On a hillside to the north of Kilfinan a neolithic chambered cairn may be found hidden away in the forestry. Erected four or five thousand years ago, it was a ‘dwelling for the dead’, no doubt reflecting in some way the view of the afterlife which people entertained in those days. It is of particular interest to us because, apparently in the early Christian period, someone carved a simple Latin cross on one of the stones comprising the forecourt and entrance to the cairn.

The cross carved on the stone finally revealed itself … only just. The stone is already so rough, so full of quartz and other lumps, that carving is not obvious.
It is impossible to know now what exactly the carver and his or her community intended when they placed the cross here. Did they think that the cairn was a dangerous place, associated with the ancient dead whose spirits might harm the living now walking the earth? In that case the cross might have been intended to control those dark forces and to protect the early Christian folk of Cowal from harm.

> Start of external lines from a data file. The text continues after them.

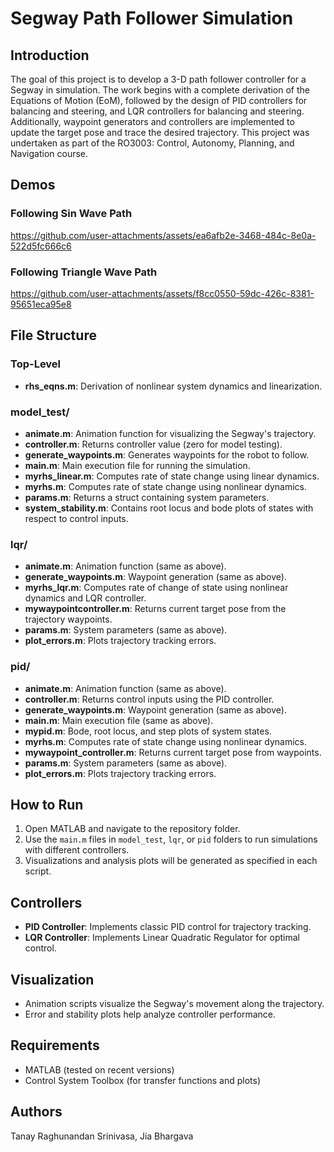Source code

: # Segway Path Follower Simulation

## Introduction
The goal of this project is to develop a 3-D path follower controller for a Segway in simulation. The work begins with a complete derivation of the Equations of Motion (EoM), followed by the design of PID controllers for balancing and steering, and LQR controllers for balancing and steering. Additionally, waypoint generators and controllers are implemented to update the target pose and trace the desired trajectory. This project was undertaken as part of the RO3003: Control, Autonomy, Planning, and Navigation course.

## Demos

### Following Sin Wave Path

https://github.com/user-attachments/assets/ea6afb2e-3468-484c-8e0a-522d5fc666c6

### Following Triangle Wave Path

https://github.com/user-attachments/assets/f8cc0550-59dc-426c-8381-95651eca95e8

## File Structure

### Top-Level
- **rhs_eqns.m**: Derivation of nonlinear system dynamics and linearization.

### model_test/
- **animate.m**: Animation function for visualizing the Segway's trajectory.
- **controller.m**: Returns controller value (zero for model testing).
- **generate_waypoints.m**: Generates waypoints for the robot to follow.
- **main.m**: Main execution file for running the simulation.
- **myrhs_linear.m**: Computes rate of state change using linear dynamics.
- **myrhs.m**: Computes rate of state change using nonlinear dynamics.
- **params.m**: Returns a struct containing system parameters.
- **system_stability.m**: Contains root locus and bode plots of states with respect to control inputs.

### lqr/
- **animate.m**: Animation function (same as above).
- **generate_waypoints.m**: Waypoint generation (same as above).
- **myrhs_lqr.m**: Computes rate of change of state using nonlinear dynamics and LQR controller.
- **mywaypointcontroller.m**: Returns current target pose from the trajectory waypoints.
- **params.m**: System parameters (same as above).
- **plot_errors.m**: Plots trajectory tracking errors.

### pid/
- **animate.m**: Animation function (same as above).
- **controller.m**: Returns control inputs using the PID controller.
- **generate_waypoints.m**: Waypoint generation (same as above).
- **main.m**: Main execution file (same as above).
- **mypid.m**: Bode, root locus, and step plots of system states.
- **myrhs.m**: Computes rate of state change using nonlinear dynamics.
- **mywaypoint_controller.m**: Returns current target pose from waypoints.
- **params.m**: System parameters (same as above).
- **plot_errors.m**: Plots trajectory tracking errors.

## How to Run
1. Open MATLAB and navigate to the repository folder.
2. Use the `main.m` files in `model_test`, `lqr`, or `pid` folders to run simulations with different controllers.
3. Visualizations and analysis plots will be generated as specified in each script.

## Controllers
- **PID Controller**: Implements classic PID control for trajectory tracking.
- **LQR Controller**: Implements Linear Quadratic Regulator for optimal control.

## Visualization
- Animation scripts visualize the Segway's movement along the trajectory.
- Error and stability plots help analyze controller performance.

## Requirements
- MATLAB (tested on recent versions)
- Control System Toolbox (for transfer functions and plots)

## Authors
Tanay Raghunandan Srinivasa, Jia Bhargava
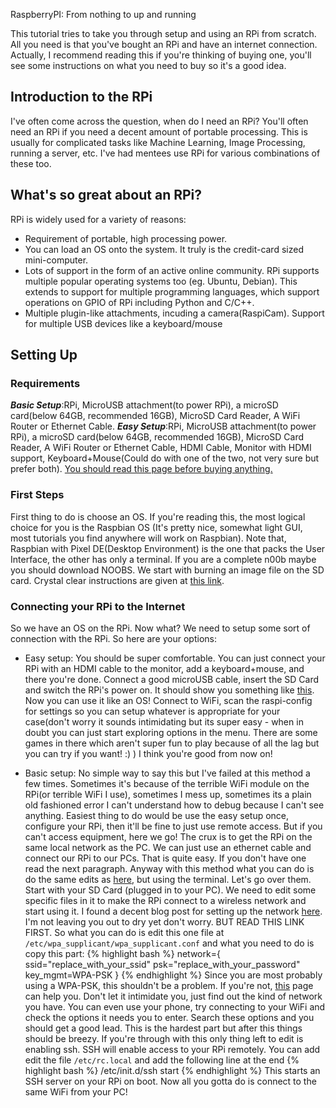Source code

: RaspberryPI: From nothing to up and running

This tutorial tries to take you through setup and using an RPi from scratch. All you need is that you've bought an RPi and have an internet connection. Actually, I recommend reading this if you're thinking of buying one, you'll see some instructions on what you need to buy so it's a good idea.

## Introduction to the RPi
I've often come across the question, when do I need an RPi? You'll often need an RPi if you need a decent amount of portable processing. This is usually for complicated tasks like Machine Learning, Image Processing, running a server, etc. I've had mentees use RPi for various combinations of these too.

## What's so great about an RPi?
RPi is widely used for a variety of reasons:
* Requirement of portable, high processing power.
* You can load an OS onto the system. It truly is the credit-card sized mini-computer.
* Lots of support in the form of an active online community. RPi supports multiple popular operating systems too (eg. Ubuntu, Debian). This extends to support for multiple programming languages, which support operations on GPIO of RPi including Python and C/C++.
* Multiple plugin-like attachments, incuding a camera(RaspiCam). Support for multiple USB devices like a keyboard/mouse

## Setting Up
### Requirements
***Basic Setup***:RPi, MicroUSB attachment(to power RPi), a microSD card(below 64GB, recommended 16GB), MicroSD Card Reader, A WiFi Router or Ethernet Cable.
***Easy Setup***:RPi, MicroUSB attachment(to power RPi), a microSD card(below 64GB, recommended 16GB), MicroSD Card Reader, A WiFi Router or Ethernet Cable, HDMI Cable, Monitor with HDMI support, Keyboard+Mouse(Could do with one of the two, not very sure but prefer both).
[You should read this page before buying anything.][1]

### First Steps
First thing to do is choose an OS. If you're reading this, the most logical choice for you is the Raspbian OS (It's pretty nice, somewhat light GUI, most tutorials you find anywhere will work on Raspbian). Note that, Raspbian with Pixel DE(Desktop Environment) is the one that packs the User Interface, the other has only a terminal.
If you are a complete n00b maybe you should download NOOBS. We start with burning an image file on the SD card. Crystal clear instructions are given at [this link][2].

### Connecting your RPi to the Internet
So we have an OS on the RPi. Now what? We need to setup some sort of connection with the RPi. So here are your options:
* Easy setup: You should be super comfortable. You can just connect your RPi with an HDMI cable to the monitor, add a keyboard+mouse, and there you're done. Connect a good microUSB cable, insert the SD Card and switch the RPi's power on. It should show you something like [this][3]. Now you can use it like an OS! Connect to WiFi, scan the raspi-config for settings so you can setup whatever is appropriate for your case(don't worry it sounds intimidating but its super easy - when in doubt you can just start exploring options in the menu. There are some games in there which aren't super fun to play because of all the lag but you can try if you want! :) )
I think you're good from now on!

* Basic setup: No simple way to say this but I've failed at this method a few times. Sometimes it's because of the terrible WiFi module on the RPi(or terrible WiFi I use), sometimes I mess up, sometimes its a plain old fashioned error I can't understand how to debug because I can't see anything. Easiest thing to do would be use the easy setup once, configure your RPi, then it'll be fine to just use remote access. But if you can't access equipment, here we go!
 The crux is to get the RPi on the same local network as the PC. We can just use an ethernet cable and connect our RPi to our PCs. That is quite easy. If you don't have one read the next paragraph. Anyway with this method what you can do is do the same edits as <a href="file_edits_">here</a>, but using the terminal. Let's go over them.
 Start with your SD Card (plugged in to your PC). We need to edit some specific files in it to make the RPi connect to a wireless network and start using it. I found a decent blog post for setting up the network [here][4]. I'm not leaving you out to dry yet don't worry. BUT READ THIS LINK FIRST.
 <a name="file_edits_"> So what you can do is edit this one file at `/etc/wpa_supplicant/wpa_supplicant.conf` and what you need to do is copy this part:
{% highlight bash %}
network={
ssid="replace_with_your_ssid"
psk="replace_with_your_password"
key_mgmt=WPA-PSK
}
{% endhighlight %}
Since you are most probably using a WPA-PSK, this shouldn't be a problem. If you're not, [this][5] page can help you. Don't let it intimidate you, just find out the kind of network you have. You can even use your phone, try connecting to your WiFi and check the options it needs you to enter. Search these options and you should get a good lead. This is the hardest part but after this things should be breezy.
If you're through with this only thing left to edit is enabling ssh. SSH will enable access to your RPi remotely. You can add edit the file `/etc/rc.local` and add the following line at the end
{% highlight bash %}
/etc/init.d/ssh start
{% endhighlight %}
This starts an SSH server on your RPi on boot.
Now all you gotta do is connect to the same WiFi from your PC!

<center><i id="scrollTo" class="fa fa-circle-o-notch fa-spin" style="font-size:24px"></i></center>

[1]: https://www.raspberrypi.org/documentation/setup/
[2]: https://www.raspberrypi.org/documentation/installation/
[3]: https://youtu.be/Th_3AvK-EbM?t=273
[4]: https://howchoo.com/g/ndy1zte2yjn/how-to-set-up-wifi-on-your-raspberry-pi-without-ethernet
[5]: https://wiki.archlinux.org/index.php/WPA_supplicant
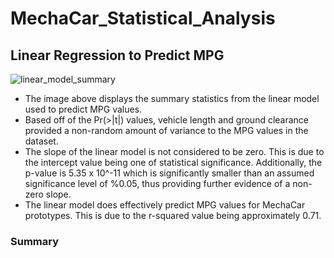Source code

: # MechaCar_Statistical_Analysis

## Linear Regression to Predict MPG

![linear_model_summary](https://user-images.githubusercontent.com/111502918/206768252-67721c86-5478-42d2-a2ba-1a0506ae798a.PNG)

* The image above displays the summary statistics from the linear model used to predict MPG values. 
* Based off of the Pr(>|t|) values, vehicle length and ground clearance provided a non-random amount of variance to the MPG values in the dataset.
* The slope of the linear model is not considered to be zero. This is due to the intercept value being one of statistical significance. Additionally, the p-value is 5.35 x 10^-11 which is significantly smaller than an assumed significance level of %0.05, thus providing further evidence of a non-zero slope.
* The linear model does effectively predict MPG values for MechaCar prototypes. This is due to the r-squared value being approximately 0.71. 

### Summary
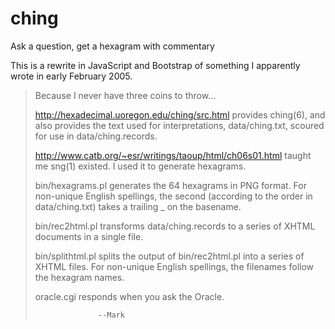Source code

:# ching
Ask a question, get a hexagram with commentary

This is a rewrite in JavaScript and Bootstrap of something I apparently wrote in early February 2005.

> Because I never have three coins to throw...
> 
> http://hexadecimal.uoregon.edu/ching/src.html provides ching(6), and
> also provides the text used for interpretations, data/ching.txt, scoured
> for use in data/ching.records.
> 
> http://www.catb.org/~esr/writings/taoup/html/ch06s01.html taught me
> sng(1) existed. I used it to generate hexagrams.
> 
> bin/hexagrams.pl generates the 64 hexagrams in PNG format. For non-unique
> English spellings, the second (according to the order in data/ching.txt)
> takes a trailing _ on the basename.
> 
> bin/rec2html.pl transforms data/ching.records to a series of XHTML
> documents in a single file.
> 
> bin/splithtml.pl splits the output of bin/rec2html.pl into a series
> of XHTML files. For non-unique English spellings, the filenames follow
> the hexagram names.
> 
> oracle.cgi responds when you ask the Oracle.
> 
> 					--Mark
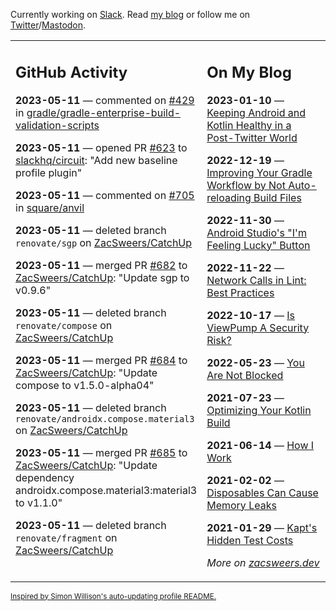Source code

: Currently working on [Slack](https://slack.com/). Read [my blog](https://zacsweers.dev/) or follow me on [Twitter](https://twitter.com/ZacSweers)/[Mastodon](https://hachyderm.io/@ZacSweers).

<table><tr><td valign="top" width="60%">

## GitHub Activity
<!-- githubActivity starts -->
**2023-05-11** — commented on [#429](https://github.com/gradle/gradle-enterprise-build-validation-scripts/issues/429#issuecomment-1544433056) in [gradle/gradle-enterprise-build-validation-scripts](https://github.com/gradle/gradle-enterprise-build-validation-scripts)

**2023-05-11** — opened PR [#623](https://github.com/slackhq/circuit/pull/623) to [slackhq/circuit](https://github.com/slackhq/circuit): "Add new baseline profile plugin"

**2023-05-11** — commented on [#705](https://github.com/square/anvil/issues/705#issuecomment-1543999010) in [square/anvil](https://github.com/square/anvil)

**2023-05-11** — deleted branch `renovate/sgp` on [ZacSweers/CatchUp](https://github.com/ZacSweers/CatchUp)

**2023-05-11** — merged PR [#682](https://github.com/ZacSweers/CatchUp/pull/682) to [ZacSweers/CatchUp](https://github.com/ZacSweers/CatchUp): "Update sgp to v0.9.6"

**2023-05-11** — deleted branch `renovate/compose` on [ZacSweers/CatchUp](https://github.com/ZacSweers/CatchUp)

**2023-05-11** — merged PR [#684](https://github.com/ZacSweers/CatchUp/pull/684) to [ZacSweers/CatchUp](https://github.com/ZacSweers/CatchUp): "Update compose to v1.5.0-alpha04"

**2023-05-11** — deleted branch `renovate/androidx.compose.material3` on [ZacSweers/CatchUp](https://github.com/ZacSweers/CatchUp)

**2023-05-11** — merged PR [#685](https://github.com/ZacSweers/CatchUp/pull/685) to [ZacSweers/CatchUp](https://github.com/ZacSweers/CatchUp): "Update dependency androidx.compose.material3:material3 to v1.1.0"

**2023-05-11** — deleted branch `renovate/fragment` on [ZacSweers/CatchUp](https://github.com/ZacSweers/CatchUp)
<!-- githubActivity ends -->
</td><td valign="top" width="40%">

## On My Blog
<!-- blog starts -->
**2023-01-10** — [Keeping Android and Kotlin Healthy in a Post-Twitter World](https://www.zacsweers.dev/keeping-android-healthy/)

**2022-12-19** — [Improving Your Gradle Workflow by Not Auto-reloading Build Files](https://www.zacsweers.dev/improving-your-workflow-by-not-auto-reloading-build-files/)

**2022-11-30** — [Android Studio's "I'm Feeling Lucky" Button](https://www.zacsweers.dev/android-studios-im-feeling-lucky-button/)

**2022-11-22** — [Network Calls in Lint: Best Practices](https://www.zacsweers.dev/network-calls-in-lint-best-practices/)

**2022-10-17** — [Is ViewPump A Security Risk?](https://www.zacsweers.dev/is-viewpump-a-security-risk/)

**2022-05-23** — [You Are Not Blocked](https://www.zacsweers.dev/you-are-not-blocked/)

**2021-07-23** — [Optimizing Your Kotlin Build](https://www.zacsweers.dev/optimizing-your-kotlin-build/)

**2021-06-14** — [How I Work](https://www.zacsweers.dev/how-i-work/)

**2021-02-02** — [Disposables Can Cause Memory Leaks](https://www.zacsweers.dev/disposables-can-cause-memory-leaks/)

**2021-01-29** — [Kapt's Hidden Test Costs](https://www.zacsweers.dev/kapts-hidden-test-costs/)
<!-- blog ends -->
_More on [zacsweers.dev](https://zacsweers.dev/)_
</td></tr></table>

<sub><a href="https://simonwillison.net/2020/Jul/10/self-updating-profile-readme/">Inspired by Simon Willison's auto-updating profile README.</a></sub>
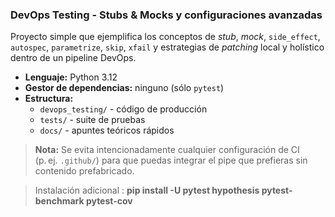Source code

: ### DevOps Testing - Stubs & Mocks y configuraciones avanzadas

Proyecto simple que ejemplifica los conceptos de *stub*, *mock*, `side_effect`, `autospec`, `parametrize`, `skip`, `xfail` y estrategias de *patching* local y holístico dentro de un pipeline DevOps.

* **Lenguaje:** Python 3.12  
* **Gestor de dependencias:** ninguno (sólo `pytest`)  
* **Estructura:**  
  * `devops_testing/` - código de producción  
  * `tests/` - suite de pruebas  
  * `docs/` - apuntes teóricos rápidos  

> **Nota:** Se evita intencionadamente cualquier configuración de CI (p. ej. `.github/`) para que puedas integrar el pipe  que prefieras sin contenido prefabricado.


> Instalación adicional : **pip install -U pytest hypothesis pytest-benchmark pytest-cov**
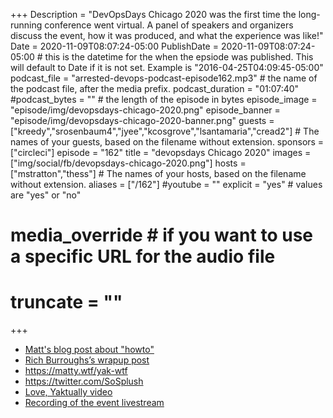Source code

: +++
Description = "DevOpsDays Chicago 2020 was the first time the long-running conference went virtual. A panel of speakers and organizers discuss the event, how it was produced, and what the experience was like!"
Date = 2020-11-09T08:07:24-05:00
PublishDate = 2020-11-09T08:07:24-05:00 # this is the datetime for the when the epsiode was published. This will default to Date if it is not set. Example is "2016-04-25T04:09:45-05:00"
podcast_file = "arrested-devops-podcast-episode162.mp3" # the name of the podcast file, after the media prefix.
podcast_duration = "01:07:40"
#podcast_bytes = "" # the length of the episode in bytes
episode_image = "episode/img/devopsdays-chicago-2020.png"
episode_banner = "episode/img/devopsdays-chicago-2020-banner.png"
guests = ["kreedy","srosenbaum4","jyee","kcosgrove","lsantamaria","cread2"] # The names of your guests, based on the filename without extension.
sponsors = ["circleci"]
episode = "162"
title = "devopsdays Chicago 2020"
images = ["img/social/fb/devopsdays-chicago-2020.png"]
hosts = ["mstratton","thess"] # The names of your hosts, based on the filename without extension.
aliases = ["/162"]
#youtube = ""
explicit = "yes" # values are "yes" or "no"
# media_override # if you want to use a specific URL for the audio file
# truncate = ""
+++
- [Matt's blog post about "howto"](https://dev.to/mattstratton/hosting-a-participant-first-conference-in-the-age-of-corona-how-to-do-it-3p2j)
- [Rich Burroughs’s wrapup post](https://firehydrant.io/blog/devopsdays-chicago-2020-wrapup/)
- https://matty.wtf/yak-wtf
- https://twitter.com/SoSplush
- [Love, Yaktually video](https://www.youtube.com/watch?v=uts4RmxU1SQ)
- [Recording of the event livestream](https://www.youtube.com/watch?v=ECMD5Yw5CxA)

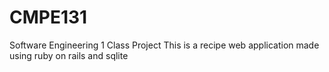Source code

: # CMPE131
Software Engineering 1 Class Project 
This is a recipe web application made using ruby on rails and sqlite
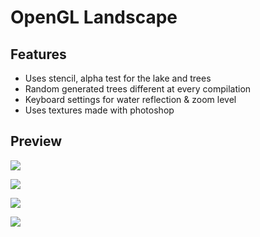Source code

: # OpenGL Landscape

## Features

- Uses stencil, alpha test for the lake and trees
- Random generated trees different at every compilation
- Keyboard settings for water reflection & zoom level
- Uses textures made with photoshop

## Preview

![](https://i.imgur.com/eQScRCs.jpg)

![](https://i.imgur.com/gFiXOCI.jpg)

![](https://i.imgur.com/iZTz8OJ.jpg)

![](https://i.imgur.com/5StzaY4.jpg)
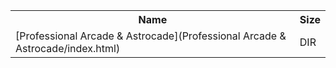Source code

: <table>
<tr><th>Name</th><th>Size</th></tr>
<tr><td>
[Professional Arcade & Astrocade](Professional Arcade & Astrocade/index.html)
</td><td>DIR</td></tr>
</table>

But we know that in this early period of Christianity people used to mark graves with a cross not in order to protect themselves, but in order to help the dead who lay there. When a child died unbaptised in fifth-century Gaul, his heartbroken parents buried him under the sign of the cross, with an inscription in which they reassured themselves that, even though this child had not become a Christian, God ‘will give rest to any member lying beneath the noble sign of the cross, and the child will be heir to Christ.’
At this cairn we may therefore imagine that early Gaelic-speaking Christians carved this cross as a prayer for the dead people buried there, whom they saw as their own unbaptised but beloved ancestors. They did so hoping that Christ, who died on the cross, would recognise them as his own.
It is also worth noting that early Christians in the Gaelic world treated pre-historic burial mounds as boundary markers. They regarded the dead ‘ancestors’ inside them (whether they really were their ancestors or not) as a protective presence on the edge of their land defending their descendants’ claim on it. So a seventh-century family might bury one of their own in a prehistoric burial mound; in order to express a perceived continuity between themselves and their supposed ancestors – thus expressing a continuing sense of their right to occupy the ancestral land.
This location was recorded by Skene in 1834 as Clachan tagart. He doesn’t say where he obtained this name, but presumably it was a local informant. He translates the name as “priests stones” (without an apostrophe), and he understands it to be the name of the whole cairn. But it seems that he did not quite understand his informant. The name should be read as Gaelic clach an t-sagairt, “the priest’s stone”, and it is therefore not the name of the entire collection of stones which formed the cairn, but of a single stone. Presumably referring to the one with the cross inscribed.
When you get to the cairn (which is in a clearing in the forestry) you will see the main axis of the chamber is aligned NE-SW. Go to the NE end and look at the two wings of the ‘forecourt’. At the far end of the left (east) wing there is a big stone standing up. Go to the other side of the stone, and you will see the cross.